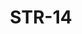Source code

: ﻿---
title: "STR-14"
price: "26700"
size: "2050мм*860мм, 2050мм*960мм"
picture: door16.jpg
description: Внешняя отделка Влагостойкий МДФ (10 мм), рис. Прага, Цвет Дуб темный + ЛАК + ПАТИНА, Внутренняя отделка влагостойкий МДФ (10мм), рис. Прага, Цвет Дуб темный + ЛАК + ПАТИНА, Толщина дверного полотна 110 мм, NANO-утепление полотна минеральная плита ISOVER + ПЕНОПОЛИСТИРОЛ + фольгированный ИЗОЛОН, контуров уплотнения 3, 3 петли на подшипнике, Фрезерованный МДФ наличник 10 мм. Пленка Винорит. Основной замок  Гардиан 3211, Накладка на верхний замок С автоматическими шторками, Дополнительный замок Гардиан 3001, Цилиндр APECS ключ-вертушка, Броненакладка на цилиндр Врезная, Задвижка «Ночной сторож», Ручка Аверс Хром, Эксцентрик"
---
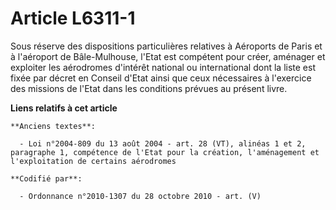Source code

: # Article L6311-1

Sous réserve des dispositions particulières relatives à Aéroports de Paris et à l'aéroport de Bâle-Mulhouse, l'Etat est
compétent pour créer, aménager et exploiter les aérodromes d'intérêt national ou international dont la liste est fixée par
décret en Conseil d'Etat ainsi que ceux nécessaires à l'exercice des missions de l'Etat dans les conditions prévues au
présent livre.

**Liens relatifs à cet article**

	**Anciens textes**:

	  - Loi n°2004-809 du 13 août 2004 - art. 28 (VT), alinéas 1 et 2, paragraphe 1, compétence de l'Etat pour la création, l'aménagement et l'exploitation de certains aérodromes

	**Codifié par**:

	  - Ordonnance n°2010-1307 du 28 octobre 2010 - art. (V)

####################

▶ What the exercise asks: Exactly and in full, write out the lines from the one containing "- Loi n°2004-809" through the end of the listing.

▶ Exercise result:
	  - Loi n°2004-809 du 13 août 2004 - art. 28 (VT), alinéas 1 et 2, paragraphe 1, compétence de l'Etat pour la création, l'aménagement et l'exploitation de certains aérodromes

	**Codifié par**:

	  - Ordonnance n°2010-1307 du 28 octobre 2010 - art. (V)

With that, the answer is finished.